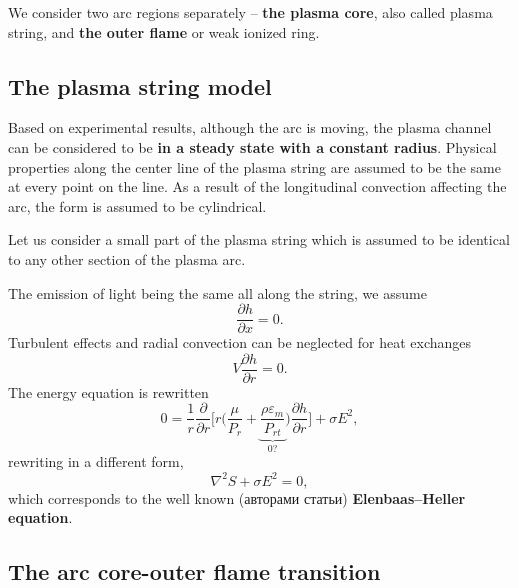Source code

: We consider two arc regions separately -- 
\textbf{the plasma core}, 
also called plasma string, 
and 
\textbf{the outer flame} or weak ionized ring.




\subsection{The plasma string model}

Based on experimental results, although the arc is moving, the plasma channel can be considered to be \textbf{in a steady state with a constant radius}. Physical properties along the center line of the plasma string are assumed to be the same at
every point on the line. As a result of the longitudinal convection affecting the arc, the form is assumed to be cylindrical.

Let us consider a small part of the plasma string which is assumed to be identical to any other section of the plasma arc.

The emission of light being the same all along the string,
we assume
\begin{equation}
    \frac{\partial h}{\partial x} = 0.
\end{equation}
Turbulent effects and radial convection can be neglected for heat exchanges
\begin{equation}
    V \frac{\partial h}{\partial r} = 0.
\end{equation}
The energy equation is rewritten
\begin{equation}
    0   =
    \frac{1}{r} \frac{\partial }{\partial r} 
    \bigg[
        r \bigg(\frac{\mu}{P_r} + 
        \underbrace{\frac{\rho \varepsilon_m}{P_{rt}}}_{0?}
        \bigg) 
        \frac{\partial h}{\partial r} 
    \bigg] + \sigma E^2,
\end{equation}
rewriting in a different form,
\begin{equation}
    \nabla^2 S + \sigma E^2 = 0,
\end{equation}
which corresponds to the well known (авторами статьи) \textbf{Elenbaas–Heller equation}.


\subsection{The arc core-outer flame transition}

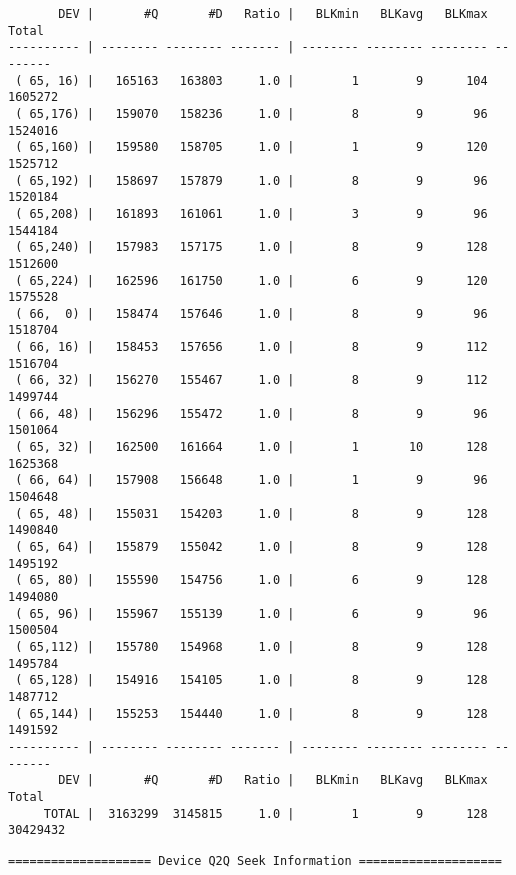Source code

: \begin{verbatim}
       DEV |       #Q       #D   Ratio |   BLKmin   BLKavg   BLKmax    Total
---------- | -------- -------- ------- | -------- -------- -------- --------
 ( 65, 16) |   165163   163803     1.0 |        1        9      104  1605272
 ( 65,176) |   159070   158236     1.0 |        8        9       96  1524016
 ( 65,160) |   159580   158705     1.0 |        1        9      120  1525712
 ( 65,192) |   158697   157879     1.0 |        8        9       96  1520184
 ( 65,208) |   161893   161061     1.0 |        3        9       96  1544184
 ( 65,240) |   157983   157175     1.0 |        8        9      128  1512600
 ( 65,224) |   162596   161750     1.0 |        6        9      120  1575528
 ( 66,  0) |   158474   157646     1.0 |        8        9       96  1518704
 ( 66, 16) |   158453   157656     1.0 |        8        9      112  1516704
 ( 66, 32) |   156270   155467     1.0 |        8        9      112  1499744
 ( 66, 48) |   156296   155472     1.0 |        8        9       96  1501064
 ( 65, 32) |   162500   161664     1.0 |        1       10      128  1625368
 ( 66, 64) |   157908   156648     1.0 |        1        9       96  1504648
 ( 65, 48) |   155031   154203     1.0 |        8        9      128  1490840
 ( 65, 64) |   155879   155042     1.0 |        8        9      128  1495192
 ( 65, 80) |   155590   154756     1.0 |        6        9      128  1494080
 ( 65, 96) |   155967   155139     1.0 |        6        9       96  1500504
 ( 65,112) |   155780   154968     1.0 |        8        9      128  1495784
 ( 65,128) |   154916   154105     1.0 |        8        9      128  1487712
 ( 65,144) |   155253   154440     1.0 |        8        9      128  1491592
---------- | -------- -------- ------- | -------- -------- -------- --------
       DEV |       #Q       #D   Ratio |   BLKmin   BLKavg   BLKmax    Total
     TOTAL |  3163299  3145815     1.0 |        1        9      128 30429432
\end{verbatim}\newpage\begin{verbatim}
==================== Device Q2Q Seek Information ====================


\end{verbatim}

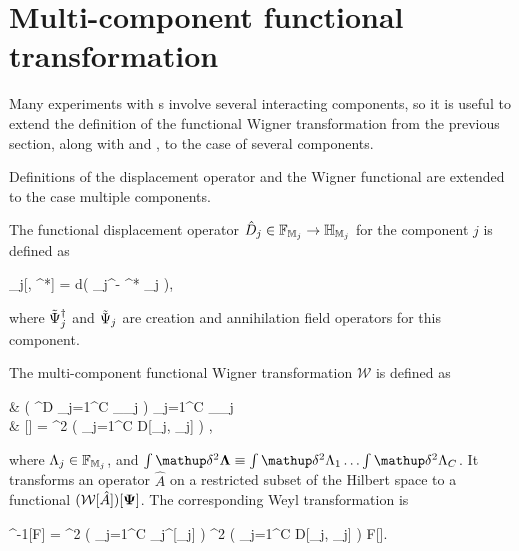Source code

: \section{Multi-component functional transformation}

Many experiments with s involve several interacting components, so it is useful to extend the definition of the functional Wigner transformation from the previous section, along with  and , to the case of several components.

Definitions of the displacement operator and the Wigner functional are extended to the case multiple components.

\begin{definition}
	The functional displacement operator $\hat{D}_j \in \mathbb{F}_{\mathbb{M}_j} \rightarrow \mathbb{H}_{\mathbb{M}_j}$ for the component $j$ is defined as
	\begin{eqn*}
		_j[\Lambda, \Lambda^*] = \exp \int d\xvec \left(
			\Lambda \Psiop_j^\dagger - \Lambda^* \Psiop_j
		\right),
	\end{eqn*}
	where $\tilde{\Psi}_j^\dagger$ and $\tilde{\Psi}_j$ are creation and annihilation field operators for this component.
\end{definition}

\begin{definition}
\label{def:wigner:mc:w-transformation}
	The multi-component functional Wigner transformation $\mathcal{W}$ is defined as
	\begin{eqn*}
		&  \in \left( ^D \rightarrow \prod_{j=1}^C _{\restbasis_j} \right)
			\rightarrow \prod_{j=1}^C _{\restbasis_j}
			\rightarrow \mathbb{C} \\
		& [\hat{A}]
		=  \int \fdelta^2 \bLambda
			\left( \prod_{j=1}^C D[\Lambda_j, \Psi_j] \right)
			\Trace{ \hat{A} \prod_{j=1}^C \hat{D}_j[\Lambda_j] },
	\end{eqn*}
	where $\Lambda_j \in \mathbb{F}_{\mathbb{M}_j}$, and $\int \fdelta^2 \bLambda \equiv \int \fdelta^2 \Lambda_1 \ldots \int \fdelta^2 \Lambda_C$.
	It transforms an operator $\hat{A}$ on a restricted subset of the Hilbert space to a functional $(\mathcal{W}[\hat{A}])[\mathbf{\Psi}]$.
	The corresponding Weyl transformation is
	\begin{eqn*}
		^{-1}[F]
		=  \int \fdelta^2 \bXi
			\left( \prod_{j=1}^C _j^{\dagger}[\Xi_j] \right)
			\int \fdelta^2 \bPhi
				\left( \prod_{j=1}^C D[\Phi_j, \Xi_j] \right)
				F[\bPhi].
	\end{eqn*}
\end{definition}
━━━━
For the word "rightarrow", count how many lines of the entries contain it; give the number and nothing more.

■ RESPONSE TO THE TASK
4